It’s a cold case murder that’s now 30 years old.

They are the sounds and images of peace. A young girl practicing her violin. A family circling the tree to open Christmas presents. A brother and sister posing for a moment in time.

But what those images won’t show you is the dark cloud that hangs over the Holloman family since the day their peace was shattered in one sudden blast.

Gary Holloman broke down in tears as if the crime that tore apart his family just occurred. It didn’t.

It’s now been more than 30 years.

And just as CBS13 news reported on that Sunday afternoon Sept. 19, 1982, the crime that rocked a Modesto family remains unsolved.

“We heard the blast and then he started screaming for help,” a witness told the TV reporter that day.

It was too late to help Jenny Holloman, Gary’s wife, a 21-year-old mother of two small children who opened up a mysterious tool box left on her property.
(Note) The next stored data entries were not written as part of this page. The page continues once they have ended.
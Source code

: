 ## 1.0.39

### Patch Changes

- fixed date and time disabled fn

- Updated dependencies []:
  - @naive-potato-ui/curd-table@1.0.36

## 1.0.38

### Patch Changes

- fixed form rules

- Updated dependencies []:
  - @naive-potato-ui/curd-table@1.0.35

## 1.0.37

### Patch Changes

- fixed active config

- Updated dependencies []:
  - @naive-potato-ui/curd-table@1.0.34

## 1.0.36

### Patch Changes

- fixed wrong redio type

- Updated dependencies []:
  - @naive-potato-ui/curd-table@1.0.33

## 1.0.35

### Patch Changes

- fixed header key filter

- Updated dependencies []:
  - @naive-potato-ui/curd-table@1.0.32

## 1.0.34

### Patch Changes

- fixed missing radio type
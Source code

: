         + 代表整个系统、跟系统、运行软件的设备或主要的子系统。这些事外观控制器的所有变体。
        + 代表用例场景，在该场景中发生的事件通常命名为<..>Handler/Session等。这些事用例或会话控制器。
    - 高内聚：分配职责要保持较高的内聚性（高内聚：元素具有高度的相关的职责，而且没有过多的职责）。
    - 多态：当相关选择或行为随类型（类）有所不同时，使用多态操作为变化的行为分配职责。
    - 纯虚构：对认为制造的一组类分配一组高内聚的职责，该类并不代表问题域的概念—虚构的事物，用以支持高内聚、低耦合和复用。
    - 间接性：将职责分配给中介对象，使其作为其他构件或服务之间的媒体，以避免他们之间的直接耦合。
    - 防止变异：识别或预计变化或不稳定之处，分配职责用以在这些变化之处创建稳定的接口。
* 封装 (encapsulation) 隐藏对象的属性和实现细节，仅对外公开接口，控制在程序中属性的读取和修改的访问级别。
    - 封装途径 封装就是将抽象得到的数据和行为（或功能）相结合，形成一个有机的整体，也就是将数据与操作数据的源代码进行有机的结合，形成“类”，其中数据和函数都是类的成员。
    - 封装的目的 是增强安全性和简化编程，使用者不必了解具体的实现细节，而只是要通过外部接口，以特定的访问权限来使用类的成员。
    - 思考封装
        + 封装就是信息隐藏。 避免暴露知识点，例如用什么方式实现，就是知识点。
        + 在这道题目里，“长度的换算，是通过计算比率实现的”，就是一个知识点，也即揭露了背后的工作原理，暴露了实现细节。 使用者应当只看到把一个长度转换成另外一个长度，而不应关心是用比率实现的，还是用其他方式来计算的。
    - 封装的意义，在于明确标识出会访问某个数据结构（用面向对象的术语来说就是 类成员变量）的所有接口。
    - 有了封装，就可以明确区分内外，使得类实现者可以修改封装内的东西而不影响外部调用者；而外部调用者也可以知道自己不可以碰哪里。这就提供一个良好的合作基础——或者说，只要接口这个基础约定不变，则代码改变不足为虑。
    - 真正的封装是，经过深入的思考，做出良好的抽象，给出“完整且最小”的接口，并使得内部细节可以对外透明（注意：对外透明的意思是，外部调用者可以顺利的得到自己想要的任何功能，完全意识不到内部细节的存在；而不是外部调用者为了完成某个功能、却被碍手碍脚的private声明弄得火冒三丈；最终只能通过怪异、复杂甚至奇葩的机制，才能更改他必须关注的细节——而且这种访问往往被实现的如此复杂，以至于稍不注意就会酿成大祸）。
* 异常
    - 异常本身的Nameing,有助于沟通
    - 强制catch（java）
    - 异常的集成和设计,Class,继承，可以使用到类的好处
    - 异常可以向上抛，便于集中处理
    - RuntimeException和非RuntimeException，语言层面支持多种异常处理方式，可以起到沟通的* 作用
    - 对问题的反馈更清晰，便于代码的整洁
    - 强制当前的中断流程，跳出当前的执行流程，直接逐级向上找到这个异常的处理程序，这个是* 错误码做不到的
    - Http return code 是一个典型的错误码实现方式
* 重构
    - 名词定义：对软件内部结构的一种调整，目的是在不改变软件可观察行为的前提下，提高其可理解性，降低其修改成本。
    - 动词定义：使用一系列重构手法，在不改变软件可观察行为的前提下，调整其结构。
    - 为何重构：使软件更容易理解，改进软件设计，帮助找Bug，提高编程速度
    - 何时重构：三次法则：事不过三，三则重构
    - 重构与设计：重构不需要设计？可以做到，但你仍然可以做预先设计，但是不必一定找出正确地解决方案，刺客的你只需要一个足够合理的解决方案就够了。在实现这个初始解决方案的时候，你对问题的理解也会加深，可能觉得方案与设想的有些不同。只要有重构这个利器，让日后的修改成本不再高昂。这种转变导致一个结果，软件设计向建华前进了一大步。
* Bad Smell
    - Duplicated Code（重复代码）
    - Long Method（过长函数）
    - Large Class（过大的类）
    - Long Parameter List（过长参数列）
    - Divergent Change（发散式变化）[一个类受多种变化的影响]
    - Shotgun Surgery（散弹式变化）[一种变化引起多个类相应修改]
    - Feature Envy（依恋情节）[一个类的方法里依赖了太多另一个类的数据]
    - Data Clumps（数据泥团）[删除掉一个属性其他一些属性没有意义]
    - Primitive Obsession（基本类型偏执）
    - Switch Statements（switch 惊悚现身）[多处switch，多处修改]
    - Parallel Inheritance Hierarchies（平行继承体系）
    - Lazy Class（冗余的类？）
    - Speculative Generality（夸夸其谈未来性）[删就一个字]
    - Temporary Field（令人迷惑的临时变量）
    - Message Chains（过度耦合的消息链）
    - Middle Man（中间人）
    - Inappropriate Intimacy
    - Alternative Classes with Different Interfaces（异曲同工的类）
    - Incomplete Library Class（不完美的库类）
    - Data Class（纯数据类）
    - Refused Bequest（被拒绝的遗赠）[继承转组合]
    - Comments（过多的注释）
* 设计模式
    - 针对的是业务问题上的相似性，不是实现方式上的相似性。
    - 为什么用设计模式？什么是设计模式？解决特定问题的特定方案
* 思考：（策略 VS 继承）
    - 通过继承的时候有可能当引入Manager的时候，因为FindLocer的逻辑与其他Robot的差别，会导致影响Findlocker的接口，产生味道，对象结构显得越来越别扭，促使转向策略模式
She was blown to pieces. The pipe bomb inside created a hole 3 feet deep.

His wife was gone. Gary was inside their small trailer but he wasn’t hurt.

“A piece of shrapnel I noticed come through the wall 6 inches from my head and went through the next wall,” he said.

Their young daughter Robin, not quite 2 at the time, was critically wounded by the explosion:

“And when the paramedics took her away, just before they took her away, she turned blue and closed her eyes,” Gary remembered.

And he can still see this image through his tears, video our cameras captured of a young father bending down to give his daughter perhaps one last kiss.

Robin would survive but would grow up never talking with her dad about what happened. Now, more than 30 years later, she doesn’t talk with her father at all because she believes Gary Holloman is the main suspect in her mother’s murder.

“So when you were implicated, what went through your mind?” CBS13’s Tony Lopez asked Gary.

“I was in shock,” he said.

Robin refused our requests for an interview. Her husband told us the three-decade-old wounds are still too fresh and the lie detector test given to Gary in the days after the murder said it all.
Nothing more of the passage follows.